So I want to solve the linear congruence $$17x \equiv 3\mod 29$$
The inverse of $17 (mod 29)$ is 12, from here on, I have no clue how to solve for $x$.
I get the results
$$12*17 \equiv 1\mod29$$ $$12*17x \equiv 36\mod29$$
But I dont understand how to solve of x, could someone please explain?
On
We use here one of the arithmetic rules of "$\equiv$", namely: $$ a\equiv b\,(\mathrm{mod}\ m) \Rightarrow ac\equiv bc\,(\mathrm{mod}\ m)\qquad(\ast) $$ for all $c$.
Therefore: if $17x\equiv 3\,(\mathrm{mod}\ 29)$, then by $(\ast)$ $$ 12\cdot 17x\equiv 12\cdot3\,(\mathrm{mod}\ 29). $$ But $17\cdot 12\equiv 1\,(\mathrm{mod}\ 29)$, so by again by $(\ast)$ $17\cdot 12\cdot x\equiv 1\cdot x\,(\mathrm{mod}\ 29)$. Thus $$ 1\cdot x\equiv 12\cdot3\,(\mathrm{mod}\ 29), $$ that is $x\equiv 36\,(\mathrm{mod}\ 29)$. Since $36\equiv 7\,(\mathrm{mod}\ 29)$, it follows that your solution is $x\equiv 7\,(\mathrm{mod}\ 29)$.

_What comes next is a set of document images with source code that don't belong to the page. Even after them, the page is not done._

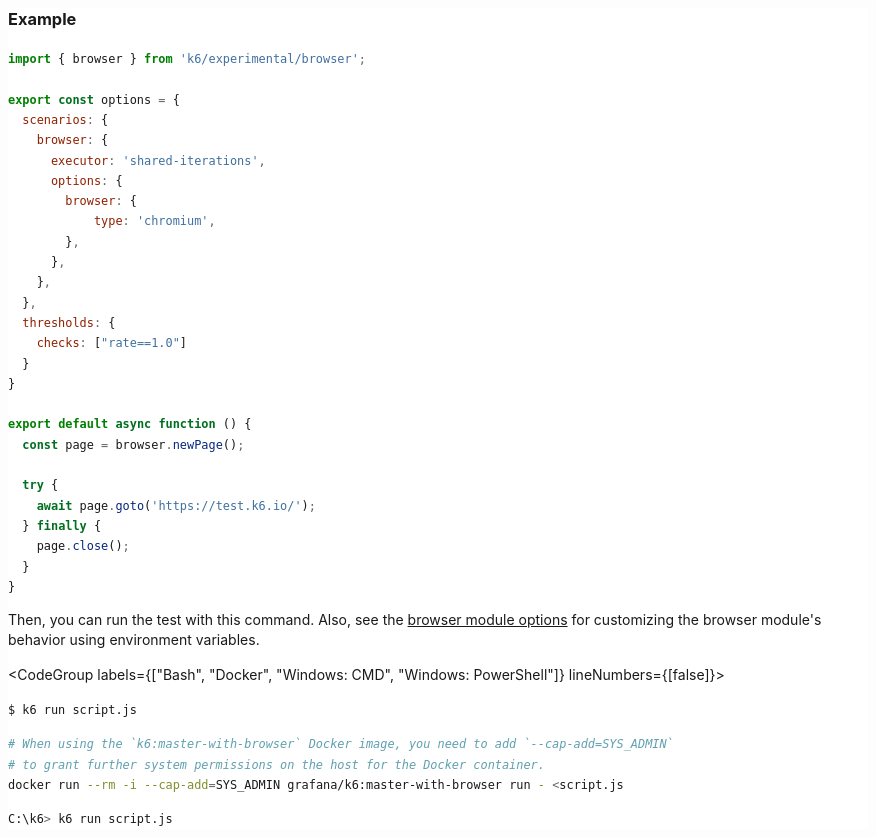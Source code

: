 ### Example

<CodeGroup labels={[]}>

```javascript
import { browser } from 'k6/experimental/browser';

export const options = {
  scenarios: {
    browser: {
      executor: 'shared-iterations',
      options: {
        browser: {
            type: 'chromium',
        },
      },
    },
  },
  thresholds: {
    checks: ["rate==1.0"]
  }
}

export default async function () {
  const page = browser.newPage();

  try {
    await page.goto('https://test.k6.io/');
  } finally {
    page.close();
  }
}
```

</CodeGroup>

Then, you can run the test with this command. Also, see the [browser module options](/javascript-api/k6-experimental/browser/#browser-module-options) for customizing the browser module's behavior using environment variables.

<CodeGroup labels={["Bash", "Docker", "Windows: CMD", "Windows: PowerShell"]} lineNumbers={[false]}>

```bash
$ k6 run script.js
```

```bash
# When using the `k6:master-with-browser` Docker image, you need to add `--cap-add=SYS_ADMIN`
# to grant further system permissions on the host for the Docker container.
docker run --rm -i --cap-add=SYS_ADMIN grafana/k6:master-with-browser run - <script.js
```

```bash
C:\k6> k6 run script.js
```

$12\times 17x \equiv 36\mod29$
$1\times x \equiv 36\mod29$
$x \equiv 36 \equiv7\mod29$
So, the inverse is used to get rid of the number, in front of $x$. Then, the new number ($36$) at the right-hand side is calculated, modulo $29$